One consequence of the rising budget deficit has been a fundamental review of the government’s power procurement deals. These were undertaken to accelerate an increase in the country’s installed generation capacity to nearly double its peak demand requirement of some 2,700 megawatts. The review is likely to result in less favourable prices paid to the foreign energy companies that have been attracted to the country’s power sector over the past five years or so. The government says that under the procurement deals, it currently pays 460 million dollars for power that is not yet needed, and even more for unused gas production. Finance Minister Ofori-Atta announced in July that he intends to convert all power procurement deals with independent power producers and gas suppliers into take-and-pay contracts, which will reduce government spending in this area.
TREND ► OUTLOOK ▲
Ghana continues to enjoy a reputation for political stability that has held steady since the military returned to barracks in 1993. Political tensions tend to rise in the run-up to general elections but with the next not due until 2020, the remainder of 2019 should remain relatively relaxed. One area of concern, however, is the activities of various vigilante groups associated with the main political parties in some regions of the country. These have been known to operate at election time, and particularly during by-elections, by disrupting opponent meetings, stealing ballot boxes, and taking other measures to affect the electoral process. The president has proposed legislation to tackle the problem, but these groups may still be active in 2020.
Ghana is on a renewed terrorist alert following a series of attacks on Christian churches in neighbouring Burkina Faso, the latest of which took place in May and killed four worshippers. More than 400 people have been killed in Ghana’s northern neighbour as a result of religious violence since 2015. Ghana, like neighbouring Côte d’Ivoire, has intensified patrols on its northern border, and security officials have met with the Christian Council of Ghana to discuss how best to protect congregations from possible attacks.

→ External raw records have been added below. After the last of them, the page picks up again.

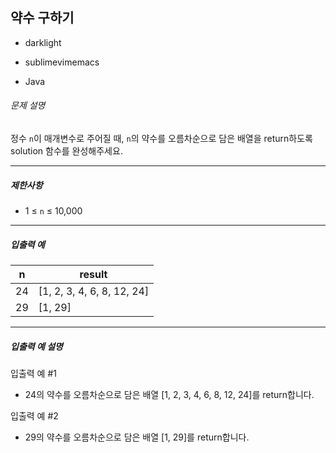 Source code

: ## 약수 구하기
- darklight

- sublimevimemacs

- Java 

###### 문제 설명

정수 `n`이 매개변수로 주어질 때, `n`의 약수를 오름차순으로 담은 배열을 return하도록 solution 함수를 완성해주세요.

------

##### 제한사항

- 1 ≤ `n` ≤ 10,000

------

##### 입출력 예

| n    | result                     |
| ---- | -------------------------- |
| 24   | [1, 2, 3, 4, 6, 8, 12, 24] |
| 29   | [1, 29]                    |

------

##### 입출력 예 설명

입출력 예 #1

- 24의 약수를 오름차순으로 담은 배열 [1, 2, 3, 4, 6, 8, 12, 24]를 return합니다.

입출력 예 #2

- 29의 약수를 오름차순으로 담은 배열 [1, 29]를 return합니다.
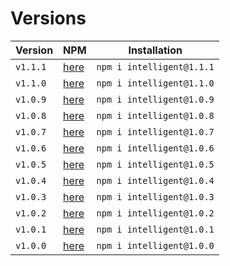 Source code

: # Versions

| Version | NPM | Installation |
| ---- | ---- | ---- |
| `v1.1.1` | [here](https://www.npmjs.com/package/intelligent/v/1.1.1) | `npm i intelligent@1.1.1` |
| `v1.1.0` | [here](https://www.npmjs.com/package/intelligent/v/1.1.0) | `npm i intelligent@1.1.0` |
| `v1.0.9` | [here](https://www.npmjs.com/package/intelligent/v/1.0.9) | `npm i intelligent@1.0.9` |
| `v1.0.8` | [here](https://www.npmjs.com/package/intelligent/v/1.0.8) | `npm i intelligent@1.0.8` |
| `v1.0.7` | [here](https://www.npmjs.com/package/intelligent/v/1.0.7) | `npm i intelligent@1.0.7` |
| `v1.0.6` | [here](https://www.npmjs.com/package/intelligent/v/1.0.6) | `npm i intelligent@1.0.6` |
| `v1.0.5` | [here](https://www.npmjs.com/package/intelligent/v/1.0.5) | `npm i intelligent@1.0.5` |
| `v1.0.4` | [here](https://www.npmjs.com/package/intelligent/v/1.0.4) | `npm i intelligent@1.0.4` |
| `v1.0.3` | [here](https://www.npmjs.com/package/intelligent/v/1.0.3) | `npm i intelligent@1.0.3` |
| `v1.0.2` | [here](https://www.npmjs.com/package/intelligent/v/1.0.2) | `npm i intelligent@1.0.2` |
| `v1.0.1` | [here](https://www.npmjs.com/package/intelligent/v/1.0.1) | `npm i intelligent@1.0.1` |
| `v1.0.0` | [here](https://www.npmjs.com/package/intelligent/v/1.0.0) | `npm i intelligent@1.0.0` |
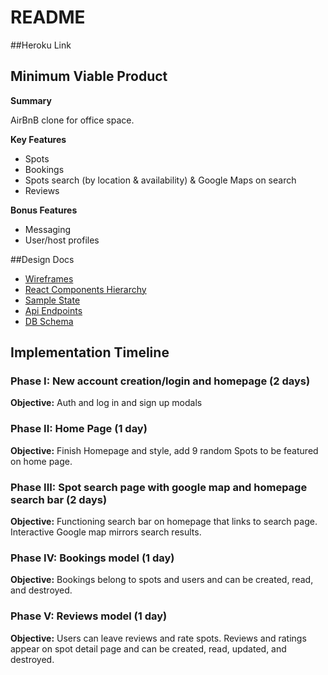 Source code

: # README

##Heroku Link

## Minimum Viable Product

**Summary**

AirBnB clone for office space.

**Key Features**

- Spots
- Bookings
- Spots search (by location & availability) & Google Maps on search
- Reviews

**Bonus Features**

- Messaging
- User/host profiles


##Design Docs

* [Wireframes](/docs/wireframes)
* [React Components Hierarchy](/docs/component-hierarchy.md)
* [Sample State](/docs/sample-state.md)
* [Api Endpoints](/docs/api-endpoints.md)
* [DB Schema](/docs/schema.md)

## Implementation Timeline

### Phase I: New account creation/login and homepage (2 days)

**Objective:** Auth and log in and sign up modals

### Phase II: Home Page (1 day)

**Objective:** Finish Homepage and style, add 9 random Spots to be featured on home page.

### Phase III: Spot search page with google map and homepage search bar (2 days)

**Objective:** Functioning search bar on homepage that links to search page.
Interactive Google map mirrors search results.

### Phase IV: Bookings model (1 day)

**Objective:** Bookings belong to spots and users and can be created, read, and destroyed. 

### Phase V: Reviews model (1 day)

**Objective:** Users can leave reviews and rate spots. Reviews and ratings appear on spot detail page and can be created, read, updated, and destroyed.
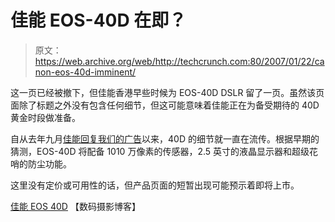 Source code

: # 佳能 EOS-40D 在即？

> 原文：<https://web.archive.org/web/http://techcrunch.com:80/2007/01/22/canon-eos-40d-imminent/>

这一页已经被撤下，但佳能香港早些时候为 EOS-40D DSLR 留了一页。虽然该页面除了标题之外没有包含任何细节，但这可能意味着佳能正在为备受期待的 40D 黄金时段做准备。

自从去年九月[佳能回复我们的广告](https://web.archive.org/web/20210123011517/http://crunchgear.com/2006/09/05/canon-eos-40d-info-leaked/)以来，40D 的细节就一直在流传。根据早期的猜测，EOS-40D 将配备 1010 万像素的传感器，2.5 英寸的液晶显示器和超级花哨的防尘功能。

这里没有定价或可用性的话，但产品页面的短暂出现可能预示着即将上市。

[佳能 EOS 40D](https://web.archive.org/web/20210123011517/http://www.livingroom.org.au/photolog/reviews/canon/canon_eos_40d.php) 【数码摄影博客】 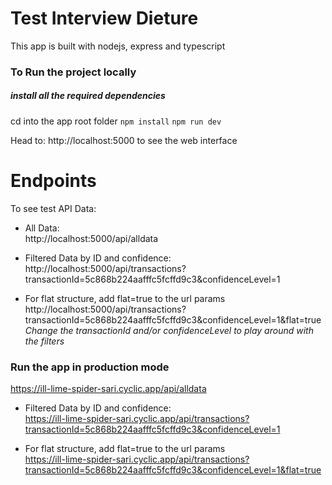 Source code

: # Test Interview Dieture
This app is built with nodejs, express and typescript

### To Run the project locally
##### install all the required dependencies

cd into the app root folder 
`npm install`
`npm run dev`

Head to:
http://localhost:5000 to see the web interface



# Endpoints
To see test API Data:
- All Data:  
http://localhost:5000/api/alldata

- Filtered Data by ID and confidence:    
http://localhost:5000/api/transactions?transactionId=5c868b224aafffc5fcffd9c3&confidenceLevel=1

- For flat structure, add flat=true to the url params  
http://localhost:5000/api/transactions?transactionId=5c868b224aafffc5fcffd9c3&confidenceLevel=1&flat=true  
_Change the transactionId and/or confidenceLevel to play around with the filters_


### Run the app in production mode
https://ill-lime-spider-sari.cyclic.app/api/alldata

- Filtered Data by ID and confidence:    
https://ill-lime-spider-sari.cyclic.app/api/transactions?transactionId=5c868b224aafffc5fcffd9c3&confidenceLevel=1

- For flat structure, add flat=true to the url params  
https://ill-lime-spider-sari.cyclic.app/api/transactions?transactionId=5c868b224aafffc5fcffd9c3&confidenceLevel=1&flat=true  

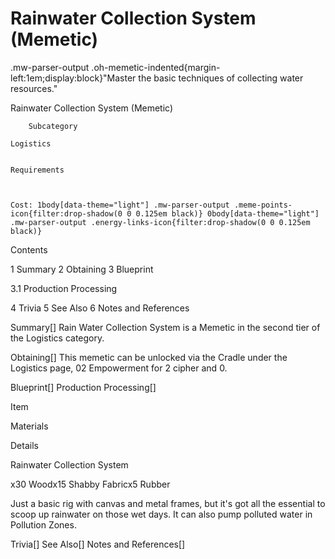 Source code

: # Rainwater Collection System (Memetic)

.mw-parser-output .oh-memetic-indented{margin-left:1em;display:block}"Master the basic techniques of collecting water resources."

Rainwater Collection System (Memetic)


	
		
		
	
	



	
		Subcategory
	
	Logistics


	Requirements


	
	Cost: 1body[data-theme="light"] .mw-parser-output .meme-points-icon{filter:drop-shadow(0 0 0.125em black)} 0body[data-theme="light"] .mw-parser-output .energy-links-icon{filter:drop-shadow(0 0 0.125em black)}





Contents

1 Summary
2 Obtaining
3 Blueprint

3.1 Production Processing


4 Trivia
5 See Also
6 Notes and References



Summary[]
Rain Water Collection System is a Memetic in the second tier of the Logistics category.

Obtaining[]
This memetic can be unlocked via the Cradle under the Logistics page, 02 Empowerment for 2 cipher and  0.

Blueprint[]
Production Processing[]


Item

Materials

Details


Rainwater Collection System

x30 Woodx15 Shabby Fabricx5 Rubber

Just a basic rig with canvas and metal frames, but it's got all the essential to scoop up rainwater on those wet days. It can also pump polluted water in Pollution Zones.


Trivia[]
See Also[]
Notes and References[]
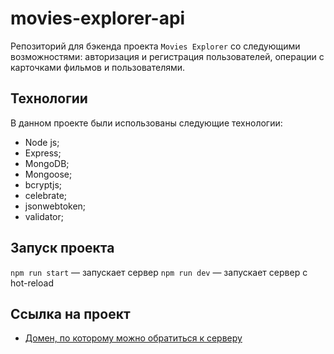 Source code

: # movies-explorer-api
Репозиторий для бэкенда проекта `Movies Explorer` со следующими возможностями: авторизация и регистрация пользователей, операции с карточками фильмов и пользователями.

## Технологии

В данном проекте были использованы следующие технологии:

* Node js;
* Express;
* MongoDB;
* Mongoose;
* bcryptjs;
* celebrate;
* jsonwebtoken;
* validator;

## Запуск проекта

`npm run start` — запускает сервер
`npm run dev` — запускает сервер с hot-reload

## Ссылка на проект

* [Домен, по которому можно обратиться к серверу](https://api.movie-explorer.nomoredomainsrocks.ru/)
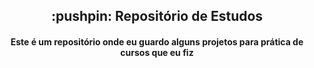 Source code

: <h2 align="center"> :pushpin: Repositório de Estudos</h2>
<h4 align="center">Este é um repositório onde eu guardo alguns projetos para prática de cursos que eu fiz</h4>
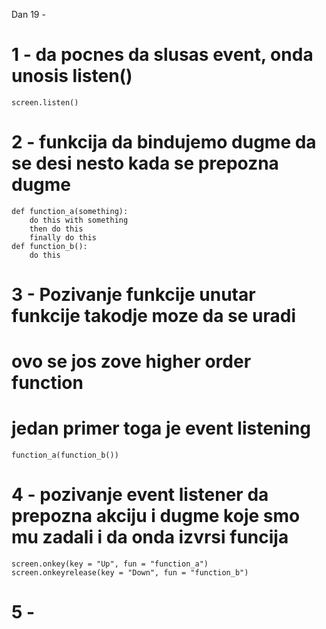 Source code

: Dan 19 - 

# 1 -  da pocnes da slusas event, onda unosis listen()
    screen.listen()

# 2 - funkcija da bindujemo dugme da se desi nesto kada se prepozna dugme
    def function_a(something):
        do this with something
        then do this
        finally do this
    def function_b():
        do this
    

# 3 - Pozivanje funkcije unutar funkcije takodje moze da se uradi
#   ovo se jos zove higher order function
#   jedan primer toga je event listening
    function_a(function_b())

# 4 - pozivanje event listener da prepozna akciju i dugme koje smo mu zadali i da onda izvrsi funcija
    screen.onkey(key = "Up", fun = "function_a")
    screen.onkeyrelease(key = "Down", fun = "function_b")

# 5 -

Following the unexpected cut of 1% in January, which followed complaints from President Akufo-Addo that interest rates were too high, the central bank kept its benchmark rate unchanged at 16% in July. It acknowledges that monetary policy remains tight, and average high street rates of around 25% from commercial banks are deterring small businesses from seeking loans to expand. But the bank is focused on the rate of inflation. Although this was running at below 10% in July, the risk that a return to double figures would pose to the cedi, which lost 10% of value against the dollar during the first quarter, remains a concern.
TREND ► OUTLOOK ►
Government figures show that Ghana’s debt-to-GDP ratio fell to just under 60% in June from 62% at the start of the year. Although public debt has actually risen sharply in absolute terms over the last eighteen months, the debt-to-GDP ratio has fallen as a result of the rebasing of the economy in October 2018, a move which expanded the size of the economy by some 24%. This lower ratio has, ironically, enabled the government to borrow more money. While S&P raised Ghana’s sovereign rating from B- to B with a stable outlook last year, giving the country its first upgrade in a decade, the IMF still considers Ghana to be at significant risk of debt distress in part because of the high ratio of debt service costs to government revenue.